4. How reliability is built ①: sequence numbers, cumulative ACK, retransmission

4.1 The basics of cumulative ACK and retransmission

TCP assigns a sequence number to the bytes it sends, and the receiver returns "the next byte number I want" as an ACK number (cumulative ACK = meaning everything below it has been received). The sender retransmits data whose ACK doesn't return. This is the root of reliability.

There are two lines of retransmission triggers.

4.2 RTO (retransmission timeout) — give up by time

If an ACK doesn't return within a certain time, retransmit. That "certain time" is the RTO, and RFC 6298 specifies computing it dynamically from the measured RTT. It's not a fixed value.

SRTT     = smoothed round-trip time (moving average of RTT)
RTTVAR   = RTT variation (variance)
RTO      = SRTT + max(G, 4 × RTTVAR)      (G is the clock granularity)

The point is that the RTO is conservative (somewhat long) and grows exponentially on each retransmission (backoff). So even with "just one packet lost," an RTO-induced retransmission can be a perceptibly large delay. What avoids this is the next, fast retransmit.

4.3 Fast Retransmit — send without waiting on 3 duplicate ACKs

When the receiver receives a segment that skipped order (e.g., 1, 2, _, 4, 5), it repeatedly returns the same ACK saying "I still want 3." The sender, upon receiving 3 duplicate ACKs, immediately retransmits the relevant segment without waiting for the RTO to expire. Recovery is faster by the amount of not waiting for the timer.

4.4 SACK (Selective Acknowledgment) — convey exactly "what was missing"

With cumulative ACK alone, you can tell "3 is missing" but can't convey "4, 5 arrived," and you risk wastefully retransmitting through 4, 5. SACK (RFC 2018) appends "the received islands" to the ACK to convey them, enabling pinpoint retransmission of only the missing holes.

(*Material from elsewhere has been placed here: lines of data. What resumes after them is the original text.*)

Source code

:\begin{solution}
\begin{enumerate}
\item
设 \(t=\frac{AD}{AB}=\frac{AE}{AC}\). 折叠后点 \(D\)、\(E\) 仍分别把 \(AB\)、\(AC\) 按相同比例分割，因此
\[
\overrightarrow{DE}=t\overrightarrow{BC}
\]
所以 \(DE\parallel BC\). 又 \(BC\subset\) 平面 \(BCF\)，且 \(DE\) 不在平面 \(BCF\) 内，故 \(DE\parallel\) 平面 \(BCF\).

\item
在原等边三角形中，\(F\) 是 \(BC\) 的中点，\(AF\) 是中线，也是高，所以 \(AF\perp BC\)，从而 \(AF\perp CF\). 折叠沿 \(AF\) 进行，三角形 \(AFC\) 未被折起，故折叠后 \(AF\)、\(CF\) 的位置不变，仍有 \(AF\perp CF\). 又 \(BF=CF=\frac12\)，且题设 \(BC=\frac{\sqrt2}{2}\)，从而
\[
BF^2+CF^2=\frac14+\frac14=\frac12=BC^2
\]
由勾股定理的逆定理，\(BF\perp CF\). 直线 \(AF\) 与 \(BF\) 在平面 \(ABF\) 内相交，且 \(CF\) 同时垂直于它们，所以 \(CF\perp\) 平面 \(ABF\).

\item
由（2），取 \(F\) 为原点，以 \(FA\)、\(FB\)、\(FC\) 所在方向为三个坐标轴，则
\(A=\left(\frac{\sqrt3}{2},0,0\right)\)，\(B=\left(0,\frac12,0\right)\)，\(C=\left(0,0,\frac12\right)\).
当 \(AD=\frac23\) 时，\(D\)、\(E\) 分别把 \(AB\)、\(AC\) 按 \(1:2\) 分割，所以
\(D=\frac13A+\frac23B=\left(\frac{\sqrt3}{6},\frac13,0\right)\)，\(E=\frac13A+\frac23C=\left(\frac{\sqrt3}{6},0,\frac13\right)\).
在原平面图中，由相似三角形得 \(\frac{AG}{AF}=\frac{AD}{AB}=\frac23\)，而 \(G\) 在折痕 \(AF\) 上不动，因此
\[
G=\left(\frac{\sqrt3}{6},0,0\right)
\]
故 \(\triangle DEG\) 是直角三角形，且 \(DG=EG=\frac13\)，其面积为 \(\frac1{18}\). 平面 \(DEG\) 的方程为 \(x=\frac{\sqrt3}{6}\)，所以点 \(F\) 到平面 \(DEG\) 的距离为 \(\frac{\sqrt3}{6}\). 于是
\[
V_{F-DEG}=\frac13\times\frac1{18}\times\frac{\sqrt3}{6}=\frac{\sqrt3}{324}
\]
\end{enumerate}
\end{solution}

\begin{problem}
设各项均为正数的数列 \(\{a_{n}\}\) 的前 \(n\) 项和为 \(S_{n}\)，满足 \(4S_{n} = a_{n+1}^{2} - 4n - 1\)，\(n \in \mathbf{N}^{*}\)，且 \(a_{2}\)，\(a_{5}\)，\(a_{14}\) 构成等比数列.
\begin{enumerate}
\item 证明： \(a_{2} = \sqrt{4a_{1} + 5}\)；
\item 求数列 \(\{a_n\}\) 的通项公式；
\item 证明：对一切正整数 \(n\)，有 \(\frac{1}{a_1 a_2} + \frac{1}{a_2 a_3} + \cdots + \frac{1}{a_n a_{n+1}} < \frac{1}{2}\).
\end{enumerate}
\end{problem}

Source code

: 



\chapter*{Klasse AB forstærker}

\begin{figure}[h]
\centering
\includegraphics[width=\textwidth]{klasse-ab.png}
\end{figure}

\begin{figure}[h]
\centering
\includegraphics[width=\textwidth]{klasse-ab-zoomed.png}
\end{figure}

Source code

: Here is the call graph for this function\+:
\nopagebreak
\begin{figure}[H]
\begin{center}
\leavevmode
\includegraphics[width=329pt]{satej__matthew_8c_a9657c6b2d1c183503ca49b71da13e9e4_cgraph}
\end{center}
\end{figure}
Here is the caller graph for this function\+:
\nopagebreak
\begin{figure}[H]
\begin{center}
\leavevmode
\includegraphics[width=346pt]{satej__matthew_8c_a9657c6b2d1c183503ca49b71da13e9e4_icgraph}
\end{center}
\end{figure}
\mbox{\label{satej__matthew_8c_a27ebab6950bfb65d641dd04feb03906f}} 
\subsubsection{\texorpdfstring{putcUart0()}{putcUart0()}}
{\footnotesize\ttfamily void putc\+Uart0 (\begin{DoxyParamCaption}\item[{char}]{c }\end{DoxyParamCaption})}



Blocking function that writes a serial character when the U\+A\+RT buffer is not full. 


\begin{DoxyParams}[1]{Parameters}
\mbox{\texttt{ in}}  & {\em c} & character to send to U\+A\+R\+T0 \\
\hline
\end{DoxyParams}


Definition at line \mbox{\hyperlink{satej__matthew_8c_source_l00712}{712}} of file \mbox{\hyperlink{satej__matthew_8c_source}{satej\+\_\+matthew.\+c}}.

It's enabled by default in modern stacks.

# SACK が有効か(Linux)
sysctl net.ipv4.tcp_sack          # = 1 なら有効
# 接続ごとの再送・RTT を覗く
ss -tin                            # rtt:, retrans:, cwnd: などが見える

5. How reliability is built ②: flow control and congestion control are "different things"

Conflate these and you'll misjudge the cause of a performance problem. Flow control protects the receiver; congestion control protects the network — the purposes differ.

5.1 Flow control (receive window) — "fast sender vs. slow receiver"

The receiver, via the header's Window field, notifies "the number of bytes it can accept right now" each time. The sender can't send beyond this. If the receiving app doesn't read and the buffer fills, the window becomes 0 and sending stops (zero window). When the receiver recovers, it resumes with a window update.

The 16-bit window can express only up to 64KB, which is insufficient on a fast, high-latency line. What extends this is the window scale option (RFC 7323), which exchanges a scaling factor at handshake time.

5.2 Congestion control — protect the whole from "network congestion"

The sender holds, separately from the receive window, an internal estimate called the congestion window (cwnd) of "the amount the network seems able to bear right now." What can actually be sent is min(receive window, cwnd). RFC 5681's foundation is like this.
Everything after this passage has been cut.